なんと言ったらいいか分からないけれど、彼についていきたいと私は思った。

森は退屈だったし、それに・・・。

「なんかあなたはほっとけない。それにこの世界に来たばっかりなんでしょ?」

「まあ、そうだが知識はある程度あるぞ。まあ半年くらいしか学べなかったが」

どこで学んだのだろう。フラッと現れたし、不思議な人だと思った。

私はしつこく食い下がる。

「じゃあ・・・魔術の弟子にして!それなら、ついていく理由になるでしょ?」

「うーん・・・俺は才能がないぞ?簡単な魔術ですら数か月かかったんだ。教えられることなんてないと思うが・・・・」

ウルウルとした目で彼を見る。私の必殺技だ。・・・これで落とせなかった者はいない!

「はあ・・・仕方ない。

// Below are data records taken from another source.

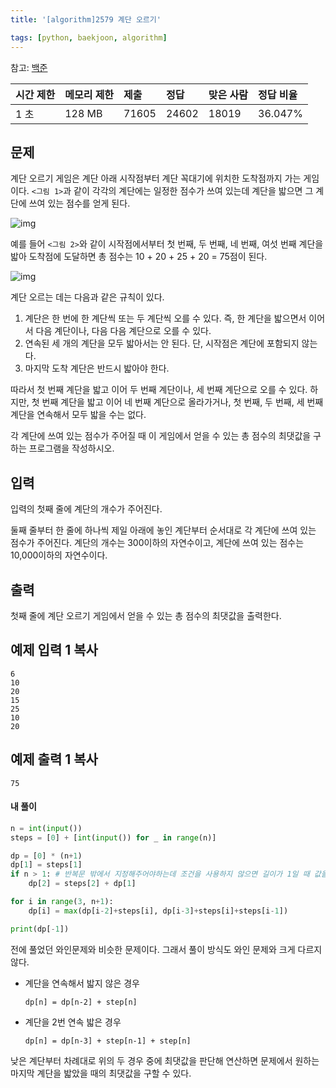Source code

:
 ```yaml
---
title: '[algorithm]2579 계단 오르기'

tags: [python, baekjoon, algorithm]
---
```


참고: [백준](https://www.acmicpc.net/problem/2579)

| 시간 제한 | 메모리 제한 | 제출  | 정답  | 맞은 사람 | 정답 비율 |
| :-------- | :---------- | :---- | :---- | :-------- | :-------- |
| 1 초      | 128 MB      | 71605 | 24602 | 18019     | 36.047%   |

## 문제

계단 오르기 게임은 계단 아래 시작점부터 계단 꼭대기에 위치한 도착점까지 가는 게임이다. `<그림 1>`과 같이 각각의 계단에는 일정한 점수가 쓰여 있는데 계단을 밟으면 그 계단에 쓰여 있는 점수를 얻게 된다.

![img](https://www.acmicpc.net/upload/images/k64or2GOK1vmpEig7Ud.png)

예를 들어 `<그림 2>`와 같이 시작점에서부터 첫 번째, 두 번째, 네 번째, 여섯 번째 계단을 밟아 도착점에 도달하면 총 점수는 10 + 20 + 25 + 20 = 75점이 된다.

![img](https://www.acmicpc.net/upload/images/f62omMF2kQYD5rDct.png)

계단 오르는 데는 다음과 같은 규칙이 있다.

1. 계단은 한 번에 한 계단씩 또는 두 계단씩 오를 수 있다. 즉, 한 계단을 밟으면서 이어서 다음 계단이나, 다음 다음 계단으로 오를 수 있다.
2. 연속된 세 개의 계단을 모두 밟아서는 안 된다. 단, 시작점은 계단에 포함되지 않는다.
3. 마지막 도착 계단은 반드시 밟아야 한다.

따라서 첫 번째 계단을 밟고 이어 두 번째 계단이나, 세 번째 계단으로 오를 수 있다. 하지만, 첫 번째 계단을 밟고 이어 네 번째 계단으로 올라가거나, 첫 번째, 두 번째, 세 번째 계단을 연속해서 모두 밟을 수는 없다.

각 계단에 쓰여 있는 점수가 주어질 때 이 게임에서 얻을 수 있는 총 점수의 최댓값을 구하는 프로그램을 작성하시오.

## 입력

입력의 첫째 줄에 계단의 개수가 주어진다.

둘째 줄부터 한 줄에 하나씩 제일 아래에 놓인 계단부터 순서대로 각 계단에 쓰여 있는 점수가 주어진다. 계단의 개수는 300이하의 자연수이고, 계단에 쓰여 있는 점수는 10,000이하의 자연수이다.

## 출력

첫째 줄에 계단 오르기 게임에서 얻을 수 있는 총 점수의 최댓값을 출력한다.

## 예제 입력 1 복사

```
6
10
20
15
25
10
20
```

## 예제 출력 1 복사

```
75
```

#### 내 풀이

```python
n = int(input())
steps = [0] + [int(input()) for _ in range(n)]

dp = [0] * (n+1)
dp[1] = steps[1]
if n > 1: # 반복문 밖에서 지정해주어야하는데 조건을 사용하지 않으면 길이가 1일 때 값을 할당할 수 없음
    dp[2] = steps[2] + dp[1]

for i in range(3, n+1):
    dp[i] = max(dp[i-2]+steps[i], dp[i-3]+steps[i]+steps[i-1])

print(dp[-1])
```

전에 풀었던 와인문제와 비슷한 문제이다. 그래서 풀이 방식도 와인 문제와 크게 다르지 않다.

- 계단을 연속해서 밟지 않은 경우

  `dp[n] = dp[n-2] + step[n]`

- 계단을 2번 연속 밟은 경우

  `dp[n] = dp[n-3] + step[n-1] + step[n]`

낮은 계단부터 차례대로 위의 두 경우 중에 최댓값을 판단해 연산하면 문제에서 원하는 마지막 계단을 밟았을 때의 최댓값을 구할 수 있다.
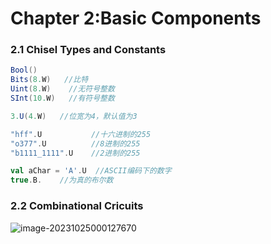 # Chapter 2:Basic Components

### 2.1 Chisel Types and Constants



```scala
Bool()
Bits(8.W)   //比特
Uint(8.W)    //无符号整数
SInt(10.W)   //有符号整数

3.U(4.W)   //位宽为4，默认值为3

"hff".U           //十六进制的255
"o377".U          //8进制的255
"b1111_1111".U    //2进制的255

val aChar = 'A'.U  //ASCII编码下的数字
true.B.    //为真的布尔数

```





### 2.2 Combinational Cricuits

![image-20231025000127670](/Users/tangzhijiang/Desktop/我/研究生/大四上/Chisel-Learn/笔记/assets/image-20231025000127670.png)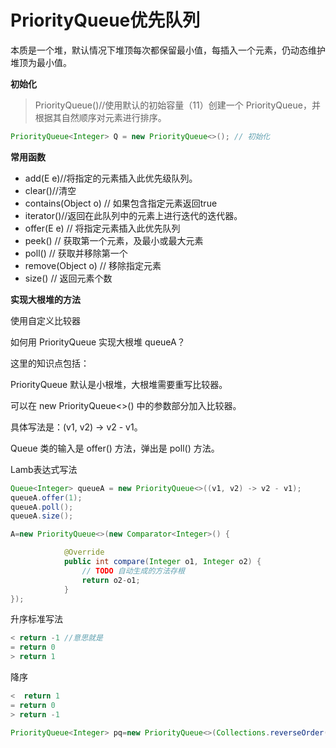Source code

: # PriorityQueue优先队列

本质是一个堆，默认情况下堆顶每次都保留最小值，每插入一个元素，仍动态维护堆顶为最小值。

**初始化**

>PriorityQueue()//使用默认的初始容量（11）创建一个 PriorityQueue，并根据其自然顺序对元素进行排序。

```java
PriorityQueue<Integer> Q = new PriorityQueue<>(); // 初始化
```


**常用函数**

- add(E e)//将指定的元素插入此优先级队列。
- clear()//清空
- contains(Object o) // 如果包含指定元素返回true
- iterator()//返回在此队列中的元素上进行迭代的迭代器。
- offer(E e) // 将指定元素插入此优先队列
- peek() // 获取第一个元素，及最小或最大元素
- poll() // 获取并移除第一个
- remove(Object o) // 移除指定元素
- size() // 返回元素个数

**实现大根堆的方法**

使用自定义比较器

如何用 PriorityQueue 实现大根堆 queueA？

这里的知识点包括：

PriorityQueue 默认是小根堆，大根堆需要重写比较器。

可以在 new PriorityQueue<>() 中的参数部分加入比较器。

具体写法是：(v1, v2) -> v2 - v1。

Queue 类的输入是 offer() 方法，弹出是 poll() 方法。

Lamb表达式写法
```java
Queue<Integer> queueA = new PriorityQueue<>((v1, v2) -> v2 - v1);
queueA.offer(1);
queueA.poll();
queueA.size();
```

```java
A=new PriorityQueue<>(new Comparator<Integer>() {

			@Override
			public int compare(Integer o1, Integer o2) {
				// TODO 自动生成的方法存根
				return o2-o1;
			}
});
```
升序标准写法

```java
< return -1 //意思就是
= return 0
> return 1
```

降序
```java
<  return 1 
= return 0 
> return -1 
```

```java
PriorityQueue<Integer> pq=new PriorityQueue<>(Collections.reverseOrder());

```
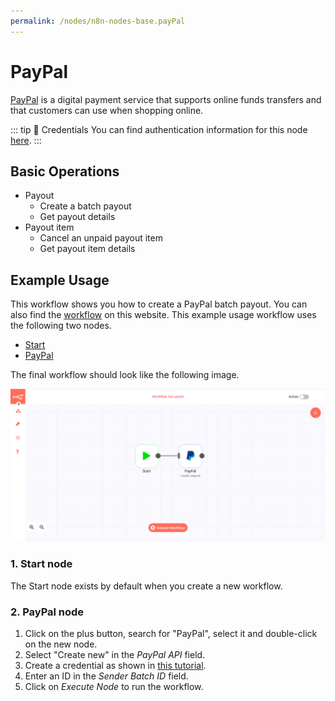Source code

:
 ```yaml
---
permalink: /nodes/n8n-nodes-base.payPal
---
```


# PayPal

[PayPal](https://paypal.com) is a digital payment service that supports online funds transfers and that customers can use when shopping online.

::: tip 🔑 Credentials
You can find authentication information for this node [here](../../../credentials/PayPal/README.md).
:::

## Basic Operations

- Payout
	- Create a batch payout
	- Get payout details
- Payout item
	- Cancel an unpaid payout item
	- Get payout item details

## Example Usage

This workflow shows you how to create a PayPal batch payout. You can also find the [workflow](https://n8n.io/workflows/438) on this website. This example usage workflow uses the following two nodes.
- [Start](../../core-nodes/Start)
- [PayPal]()

The final workflow should look like the following image.

![A workflow with the PayPal node](./workflow.png)

### 1. Start node

The Start node exists by default when you create a new workflow.

### 2. PayPal node

1. Click on the plus button, search for "PayPal", select it and double-click on the new node.
2. Select "Create new" in the *PayPal API* field.
3. Create a credential as shown in [this tutorial](../../../credentials/PayPal/).
4. Enter an ID in the *Sender Batch ID* field.
5. Click on *Execute Node* to run the workflow.
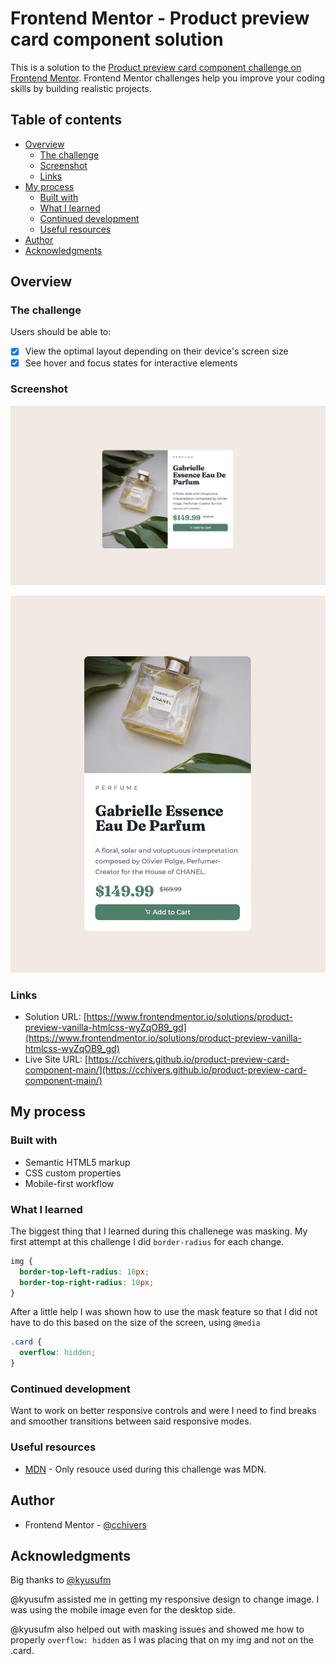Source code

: # Frontend Mentor - Product preview card component solution

This is a solution to the [Product preview card component challenge on Frontend Mentor](https://www.frontendmentor.io/challenges/product-preview-card-component-GO7UmttRfa). Frontend Mentor challenges help you improve your coding skills by building realistic projects.

## Table of contents

- [Overview](#overview)
  - [The challenge](#the-challenge)
  - [Screenshot](#screenshot)
  - [Links](#links)
- [My process](#my-process)
  - [Built with](#built-with)
  - [What I learned](#what-i-learned)
  - [Continued development](#continued-development)
  - [Useful resources](#useful-resources)
- [Author](#author)
- [Acknowledgments](#acknowledgments)

## Overview

### The challenge

Users should be able to:

- [x] View the optimal layout depending on their device's screen size
- [x] See hover and focus states for interactive elements

### Screenshot

![](./screenshots/desktop-screeshot.png)

![](./screenshots/mobile.png)

### Links

- Solution URL: [https://www.frontendmentor.io/solutions/product-preview-vanilla-htmlcss-wyZqOB9_gd](https://www.frontendmentor.io/solutions/product-preview-vanilla-htmlcss-wyZqOB9_gd)
- Live Site URL: [https://cchivers.github.io/product-preview-card-component-main/](https://cchivers.github.io/product-preview-card-component-main/)

## My process

### Built with

- Semantic HTML5 markup
- CSS custom properties
- Mobile-first workflow

### What I learned

The biggest thing that I learned during this challenege was masking. My first attempt at this challenge I did `border-radius` for each change.

```css
img {
  border-top-left-radius: 10px;
  border-top-right-radius: 10px;
}
```

After a little help I was shown how to use the mask feature so that I did not have to do this based on the size of the screen, using `@media`

```css
.card {
  overflow: hidden;
}
```

### Continued development

Want to work on better responsive controls and were I need to find breaks and smoother transitions between said responsive modes.

### Useful resources

- [MDN](https://developer.mozilla.org/en-US/) - Only resouce used during this challenge was MDN.

## Author

- Frontend Mentor - [@cchivers](https://www.frontendmentor.io/profile/cchivers)

## Acknowledgments

Big thanks to [@kyusufm](https://www.frontendmentor.io/profile/kyusufm)

@kyusufm assisted me in getting my responsive design to change image. I was using the mobile image even for the desktop side.

@kyusufm also helped out with masking issues and showed me how to properly `overflow: hidden` as I was placing that on my img and not on the .card.
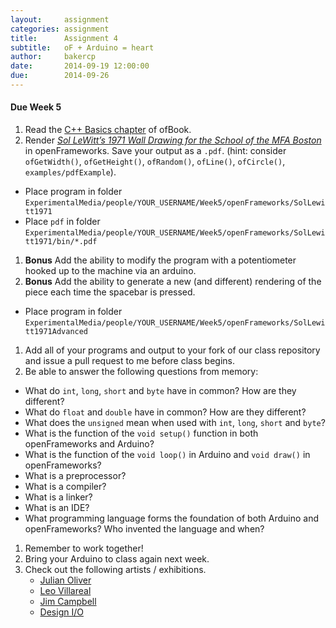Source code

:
 ```yaml
---
layout:     assignment
categories: assignment
title:      Assignment 4
subtitle:   oF + Arduino = heart
author:     bakercp
date:       2014-09-19 12:00:00
due:        2014-09-26
---
```


#### Due Week 5

1.  Read the [C++ Basics chapter](http://www.mikewesthad.com/ExperimentalMedia2014/chapters/cplusplus_basics.html) of ofBook.
1.  Render [_Sol LeWitt’s 1971 Wall Drawing for the School of the MFA Boston_](http://galleristny.com/2012/10/here-are-the-instructions-for-sol-lewitts-1971-wall-drawing-for-the-school-of-the-mfa-boston/) in openFrameworks.  Save your output as a `.pdf`.  (hint: consider `ofGetWidth()`, `ofGetHeight()`, `ofRandom()`, `ofLine()`, `ofCircle()`, `examples/pdfExample`).
  - Place program in folder `ExperimentalMedia/people/YOUR_USERNAME/Week5/openFrameworks/SolLewitt1971`
  - Place `pdf` in folder `ExperimentalMedia/people/YOUR_USERNAME/Week5/openFrameworks/SolLewitt1971/bin/*.pdf`
1.  __Bonus__ Add the ability to modify the program with a potentiometer hooked up to the machine via an arduino.
1.	__Bonus__ Add the ability to generate a new (and different) rendering of the piece each time the spacebar is pressed.
  - Place program in folder `ExperimentalMedia/people/YOUR_USERNAME/Week5/openFrameworks/SolLewitt1971Advanced`
1.  Add all of your programs and output to your fork of our class repository and issue a pull request to me before class begins.
1.  Be able to answer the following questions from memory:
  - What do `int`, `long`, `short` and `byte` have in common?  How are they different?
  - What do `float` and `double` have in common?  How are they different?
  - What does the `unsigned` mean when used with `int`, `long`, `short` and `byte`?
  - What is the function of the `void setup()` function in both openFrameworks and Arduino?
  - What is the function of the `void loop()` in Arduino and `void draw()` in openFrameworks?
  - What is a preprocessor?
  - What is a compiler?
  - What is a linker?
  - What is an IDE?
  - What programming language forms the foundation of both Arduino and openFrameworks?  Who invented the language and when?
1. Remember to work together!
1. Bring your Arduino to class again next week.
1. Check out the following artists / exhibitions.
    - [Julian Oliver](http://julianoliver.com/)
    - [Leo Villareal](http://villareal.net/)
    - [Jim Campbell](http://www.jimcampbell.tv)
    - [Design I/O](http://design-io.com/)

ただし、襲うなよ?」

「えー。うーん・・・わかった」

彼は了承してくれた。私の必殺技に参ったようだった。








それは突然だった。街道に人が立っていると思ったら。

「おい。荷物を置いていけ」

人間に脅迫された。斧をもっている。数は3人くらい。

「・・・まじかよ」

彼は怯えているようだった。それはそうだ、相手は武器を持っているし数も多い。

「わ、わたしは他人だよー!」

口笛を吹いて他人のフリをした。

「あいにくと荷物はこのスライムだけだ。申し訳ないが・・・」

「なら死ね!」

斧で斬りかかってきたようだ。彼は紙一重で後ろに避けたようだった。

「やるしか・・・ない!」

彼は自分に言い聞かせるように言うと、魔術を展開した。

「ウェポンサモナー!」

コバヤシが手元に出したのは、ショートソードだった。剣を相手に向ける。

前方に3人、普通であれば勝てるようには見えない。

「おとなしくすれば、楽に殺してやるよ。そのあとは・・・」

私を見て彼らは舌なめずりをする。

「とりあえず魔物でもいいからすっきりしたかったんだよ。あそこのスライムは森から出てこないから、ラッキーだったな」

「・・・えっ!」

「お前は他人だったな。こんなブ男に犯されるのがいいならそれでも俺は気にしないが」

「ごめんなさい!無理!」

彼らの癪に障ったのか、今度は私もにらんできた。

「お前も殺してやろうか!」

私はコバヤシに、助けてオーラ全開でウルウルする。

「はあ・・・3度目はないからな」

コバヤシは私を抱えると、一目散に逃げた。

「わわっ!」

私だって軽くはない。しかし彼は楽々と持ち上げると走る。

「俺は身体強化を魔術で行える。このくらいなら余裕だ」

ただ、と彼は続ける。

「あいつらは恐らく諦めない。・・・作戦があるんだが」

「_____。_____。」

彼は早口に作戦を説明する。

「えー!やだ!タイプじゃないし!」

「・・・3度目はないからな」

「はい・・・」

彼の圧力に屈する私・・・。シクシク。